# [Aim of the exercise]
Quote all entries in full, exactly.

[[ Provided material open ]]

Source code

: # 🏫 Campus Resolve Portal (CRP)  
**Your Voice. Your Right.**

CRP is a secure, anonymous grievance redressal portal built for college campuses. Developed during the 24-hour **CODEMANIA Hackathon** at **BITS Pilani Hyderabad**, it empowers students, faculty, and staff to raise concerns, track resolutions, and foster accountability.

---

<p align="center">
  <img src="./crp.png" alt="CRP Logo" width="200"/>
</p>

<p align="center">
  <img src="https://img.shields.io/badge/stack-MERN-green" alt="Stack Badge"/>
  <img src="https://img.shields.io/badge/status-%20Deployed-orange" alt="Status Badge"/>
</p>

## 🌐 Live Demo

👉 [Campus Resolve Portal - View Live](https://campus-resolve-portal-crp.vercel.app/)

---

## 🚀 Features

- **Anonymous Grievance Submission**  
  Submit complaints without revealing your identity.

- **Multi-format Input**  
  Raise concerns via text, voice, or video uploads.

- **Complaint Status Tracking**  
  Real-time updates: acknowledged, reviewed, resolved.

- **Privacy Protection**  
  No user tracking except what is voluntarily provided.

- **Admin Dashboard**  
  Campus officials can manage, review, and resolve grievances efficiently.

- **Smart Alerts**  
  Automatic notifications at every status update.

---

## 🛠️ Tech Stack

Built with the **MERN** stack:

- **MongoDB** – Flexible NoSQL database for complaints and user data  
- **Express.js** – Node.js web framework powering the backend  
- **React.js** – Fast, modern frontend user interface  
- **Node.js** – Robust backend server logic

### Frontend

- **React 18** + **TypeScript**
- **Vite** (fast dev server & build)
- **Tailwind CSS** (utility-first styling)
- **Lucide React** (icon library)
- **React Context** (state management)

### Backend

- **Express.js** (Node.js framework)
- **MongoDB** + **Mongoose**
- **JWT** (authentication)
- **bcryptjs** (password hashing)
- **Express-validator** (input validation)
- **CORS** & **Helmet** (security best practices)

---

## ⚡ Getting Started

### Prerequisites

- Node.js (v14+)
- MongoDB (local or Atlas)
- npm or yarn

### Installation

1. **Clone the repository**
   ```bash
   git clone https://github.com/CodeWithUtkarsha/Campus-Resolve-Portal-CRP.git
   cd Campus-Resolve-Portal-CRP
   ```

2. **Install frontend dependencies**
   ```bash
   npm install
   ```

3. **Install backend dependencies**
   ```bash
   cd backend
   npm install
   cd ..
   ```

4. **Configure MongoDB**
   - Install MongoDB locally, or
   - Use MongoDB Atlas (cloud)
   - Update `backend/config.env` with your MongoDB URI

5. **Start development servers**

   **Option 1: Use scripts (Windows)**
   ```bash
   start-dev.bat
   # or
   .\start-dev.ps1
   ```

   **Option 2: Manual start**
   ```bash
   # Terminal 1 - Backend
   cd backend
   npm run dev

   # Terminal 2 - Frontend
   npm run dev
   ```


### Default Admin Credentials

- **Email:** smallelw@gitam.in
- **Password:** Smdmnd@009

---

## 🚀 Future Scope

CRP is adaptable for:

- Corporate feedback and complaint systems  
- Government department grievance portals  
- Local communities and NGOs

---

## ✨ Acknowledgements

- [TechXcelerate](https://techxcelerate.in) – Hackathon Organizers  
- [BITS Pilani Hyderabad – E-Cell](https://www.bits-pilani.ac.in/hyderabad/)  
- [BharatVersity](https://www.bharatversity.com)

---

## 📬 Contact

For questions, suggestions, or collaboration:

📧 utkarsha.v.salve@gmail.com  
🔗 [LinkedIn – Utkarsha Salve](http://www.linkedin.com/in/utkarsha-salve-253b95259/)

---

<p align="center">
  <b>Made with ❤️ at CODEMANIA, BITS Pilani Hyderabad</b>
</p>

[[ Provided material closed ]]

# [Your response]
Source code

: # 🏫 Campus Resolve Portal (CRP)  
**Your Voice. Your Right.**

CRP is a secure, anonymous grievance redressal portal built for college campuses. Developed during the 24-hour **CODEMANIA Hackathon** at **BITS Pilani Hyderabad**, it empowers students, faculty, and staff to raise concerns, track resolutions, and foster accountability.

---

<p align="center">
  <img src="./crp.png" alt="CRP Logo" width="200"/>
</p>

<p align="center">
  <img src="https://img.shields.io/badge/stack-MERN-green" alt="Stack Badge"/>
  <img src="https://img.shields.io/badge/status-%20Deployed-orange" alt="Status Badge"/>
</p>

## 🌐 Live Demo

👉 [Campus Resolve Portal - View Live](https://campus-resolve-portal-crp.vercel.app/)

---

## 🚀 Features

- **Anonymous Grievance Submission**  
  Submit complaints without revealing your identity.

- **Multi-format Input**  
  Raise concerns via text, voice, or video uploads.

- **Complaint Status Tracking**  
  Real-time updates: acknowledged, reviewed, resolved.

- **Privacy Protection**  
  No user tracking except what is voluntarily provided.

- **Admin Dashboard**  
  Campus officials can manage, review, and resolve grievances efficiently.

- **Smart Alerts**  
  Automatic notifications at every status update.

---

## 🛠️ Tech Stack

Built with the **MERN** stack:

- **MongoDB** – Flexible NoSQL database for complaints and user data  
- **Express.js** – Node.js web framework powering the backend  
- **React.js** – Fast, modern frontend user interface  
- **Node.js** – Robust backend server logic

### Frontend

- **React 18** + **TypeScript**
- **Vite** (fast dev server & build)
- **Tailwind CSS** (utility-first styling)
- **Lucide React** (icon library)
- **React Context** (state management)

### Backend

- **Express.js** (Node.js framework)
- **MongoDB** + **Mongoose**
- **JWT** (authentication)
- **bcryptjs** (password hashing)
- **Express-validator** (input validation)
- **CORS** & **Helmet** (security best practices)

---

## ⚡ Getting Started

### Prerequisites

- Node.js (v14+)
- MongoDB (local or Atlas)
- npm or yarn

### Installation

1. **Clone the repository**
   ```bash
   git clone https://github.com/CodeWithUtkarsha/Campus-Resolve-Portal-CRP.git
   cd Campus-Resolve-Portal-CRP
   ```

2. **Install frontend dependencies**
   ```bash
   npm install
   ```

3. **Install backend dependencies**
   ```bash
   cd backend
   npm install
   cd ..
   ```

4. **Configure MongoDB**
   - Install MongoDB locally, or
   - Use MongoDB Atlas (cloud)
   - Update `backend/config.env` with your MongoDB URI

5. **Start development servers**

   **Option 1: Use scripts (Windows)**
   ```bash
   start-dev.bat
   # or
   .\start-dev.ps1
   ```

   **Option 2: Manual start**
   ```bash
   # Terminal 1 - Backend
   cd backend
   npm run dev

   # Terminal 2 - Frontend
   npm run dev
   ```


### Default Admin Credentials

- **Email:** smallelw@gitam.in
- **Password:** Smdmnd@009

---

## 🚀 Future Scope

CRP is adaptable for:

- Corporate feedback and complaint systems  
- Government department grievance portals  
- Local communities and NGOs

---

## ✨ Acknowledgements

- [TechXcelerate](https://techxcelerate.in) – Hackathon Organizers  
- [BITS Pilani Hyderabad – E-Cell](https://www.bits-pilani.ac.in/hyderabad/)  
- [BharatVersity](https://www.bharatversity.com)

---

## 📬 Contact

For questions, suggestions, or collaboration:

📧 utkarsha.v.salve@gmail.com  
🔗 [LinkedIn – Utkarsha Salve](http://www.linkedin.com/in/utkarsha-salve-253b95259/)

---

<p align="center">
  <b>Made with ❤️ at CODEMANIA, BITS Pilani Hyderabad</b>
</p>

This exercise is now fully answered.